WORK TO COMPLETE :: Among the entries that follow, the required portion opens with the line containing "The idea is" and closes with the line containing "Using stacks solves". Give that portion again exactly, and nothing else.

[Saved entries]
● ● ● ● ● ● ●

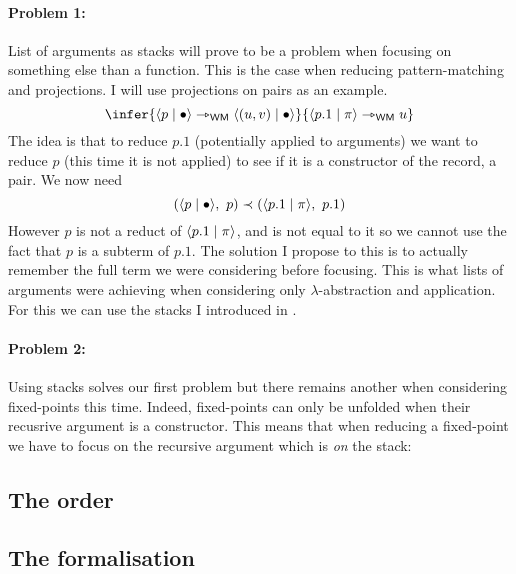 \paragraph{Problem 1:}
List of arguments as stacks will prove to be a problem when focusing on
something else than a function. This is the case when reducing pattern-matching
and projections. I will use projections on pairs as an example.
\[
  \infer
    {\dpair{p \mid \ctxempty} \red_\WM \dpair{(u,v) \mid \ctxempty}}
    {\dpair{p.1 \mid \pi} \red_\WM u}
\]
The idea is that to reduce \(p.1\) (potentially applied to arguments) we want to
reduce \(p\) (this time it is not applied) to see if it is a constructor of the
record, \ie a pair.
We now need
\[
  (\langle p \mid \bullet \rangle,\ p) \prec (\langle p.1 \mid \pi \rangle,\ p.1)
\]
However \(p\) is not a reduct of \(\langle p.1 \mid \pi \rangle\), and is not equal to
it so we cannot use the fact that \(p\) is a subterm of \(p.1\).
The solution I propose to this is to actually remember the full term we were
considering before focusing. This is what lists of arguments were achieving
when considering only \(\lambda\)-abstraction and application.
For this we can use the stacks I introduced in .

\paragraph{Problem 2:}
Using stacks solves our first problem but there remains another when considering
fixed-points this time. Indeed, fixed-points can only be unfolded when their
recusrive argument is a constructor. This means that when reducing a fixed-point
we have to focus on the recursive argument which is \emph{on} the stack:

\subsection{The order}

\subsection{The \Coq formalisation}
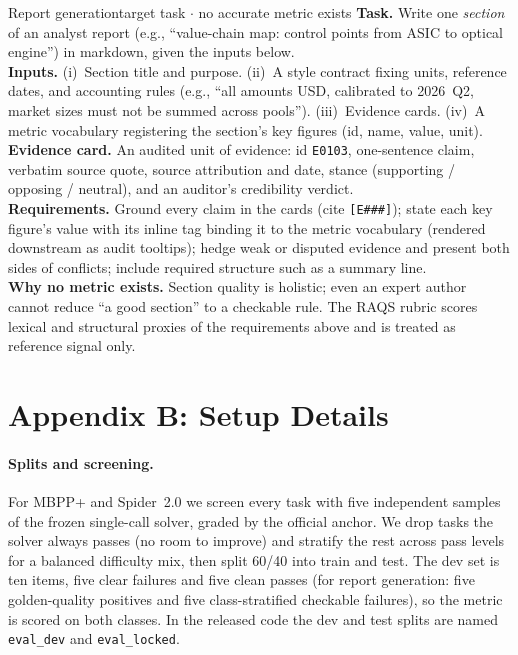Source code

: \documentclass[letterpaper]{article} %
\newcommand{\cardsub}[1]{\hfill{\normalfont\footnotesize\color{inkmut}#1}}
\begin{document}
\begin{taskbox}{Report generation\cardsub{target task $\cdot$ no accurate metric exists}}
\small
\textbf{Task.} Write one \emph{section} of an analyst report (e.g., ``value-chain map: control points from ASIC to optical engine'') in markdown, given the inputs below.\\[2pt]
\textbf{Inputs.} (i)~Section title and purpose. (ii)~A style contract fixing units, reference dates, and accounting rules (e.g., ``all amounts USD, calibrated to 2026~Q2, market sizes must not be summed across pools''). (iii)~Evidence cards. (iv)~A metric vocabulary registering the section's key figures (id, name, value, unit).\\[2pt]
\textbf{Evidence card.} An audited unit of evidence: id \texttt{E0103}, one-sentence claim, verbatim source quote, source attribution and date, stance (supporting / opposing / neutral), and an auditor's credibility verdict.\\[2pt]
\textbf{Requirements.} Ground every claim in the cards (cite \texttt{[E\#\#\#]}); state each key figure's value with its inline tag binding it to the metric vocabulary (rendered downstream as audit tooltips); hedge weak or disputed evidence and present both sides of conflicts; include required structure such as a summary line.\\[2pt]
\textbf{Why no metric exists.} Section quality is holistic; even an expert author cannot reduce ``a good section'' to a checkable rule. The RAQS rubric scores lexical and structural proxies of the requirements above and is treated as reference signal only.
\end{taskbox}

\section{Appendix B: Setup Details}
\label{app:setup}

\paragraph{Splits and screening.}
For MBPP+ and Spider~2.0 we screen every task with five independent samples of the frozen single-call solver, graded by the official anchor. We drop tasks the solver always passes (no room to improve) and stratify the rest across pass levels for a balanced difficulty mix, then split 60/40 into train and test. The dev set is ten items, five clear failures and five clean passes (for report generation: five golden-quality positives and five class-stratified checkable failures), so the metric is scored on both classes. In the released code the dev and test splits are named \texttt{eval\_dev} and \texttt{eval\_locked}.
\end{document}

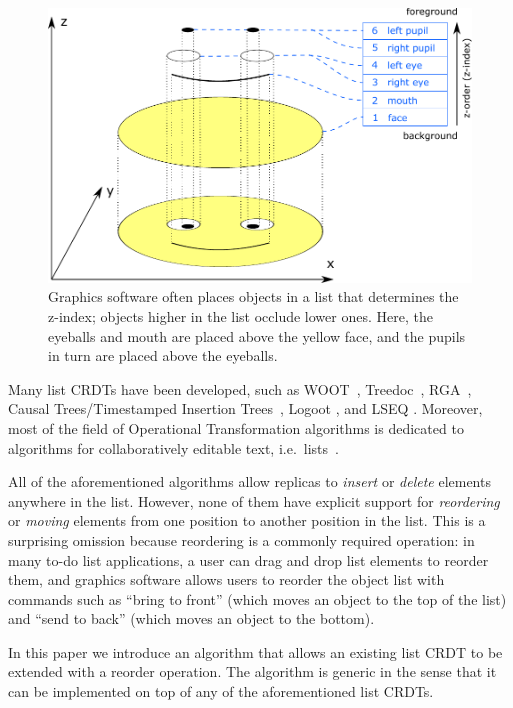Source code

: \documentclass[sigplan,10pt]{acmart}
\begin{document}
\begin{figure}
  \centering
  \includegraphics{smiley.pdf}
  \caption{Graphics software often places objects in a list that determines the z-index; objects higher in the list occlude lower ones. %
    Here, the eyeballs and mouth are placed above the yellow face, and the pupils in turn are placed above the eyeballs.}
  \label{fig:smiley}
\end{figure}

Many list CRDTs have been developed, such as WOOT~\cite{Oster:2006wj}, Treedoc~\cite{Preguica:2009fz}, RGA~\cite{Roh:2011dw}, Causal Trees/Timestamped Insertion Trees~\cite{Grishchenko:2014eh,Attiya:2016kh}, Logoot \cite{Weiss:2009ht,Weiss:2010hx}, and LSEQ \cite{Nedelec:2013ky,Nedelec:2016eo}.
Moreover, most of the field of Operational Transformation algorithms is dedicated to algorithms for collaboratively editable text, i.e.\ lists~\cite{Ellis:1989ue,Nichols:1995fd,Ressel:1996wx,Sun:1998vf,Oster:2006tr}.

All of the aforementioned algorithms allow replicas to \emph{insert} or \emph{delete} elements anywhere in the list.
However, none of them have explicit support for \emph{reordering} or \emph{moving} elements from one position to another position in the list.
This is a surprising omission because reordering is a commonly required operation: in many to-do list applications, a user can drag and drop list elements to reorder them, and graphics software allows users to reorder the object list with commands such as ``bring to front'' (which moves an object to the top of the list) and ``send to back'' (which moves an object to the bottom).

In this paper we introduce an algorithm that allows an existing list CRDT to be extended with a reorder operation.
The algorithm is generic in the sense that it can be implemented on top of any of the aforementioned list CRDTs.
\end{document}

● ● ● ● ● ● ●

EXERCISE ANSWER ::
The idea is that to reduce \(p.1\) (potentially applied to arguments) we want to
reduce \(p\) (this time it is not applied) to see if it is a constructor of the
record, \ie a pair.
We now need
\[
  (\langle p \mid \bullet \rangle,\ p) \prec (\langle p.1 \mid \pi \rangle,\ p.1)
\]
However \(p\) is not a reduct of \(\langle p.1 \mid \pi \rangle\), and is not equal to
it so we cannot use the fact that \(p\) is a subterm of \(p.1\).
The solution I propose to this is to actually remember the full term we were
considering before focusing. This is what lists of arguments were achieving
when considering only \(\lambda\)-abstraction and application.
For this we can use the stacks I introduced in .

\paragraph{Problem 2:}
Using stacks solves our first problem but there remains another when considering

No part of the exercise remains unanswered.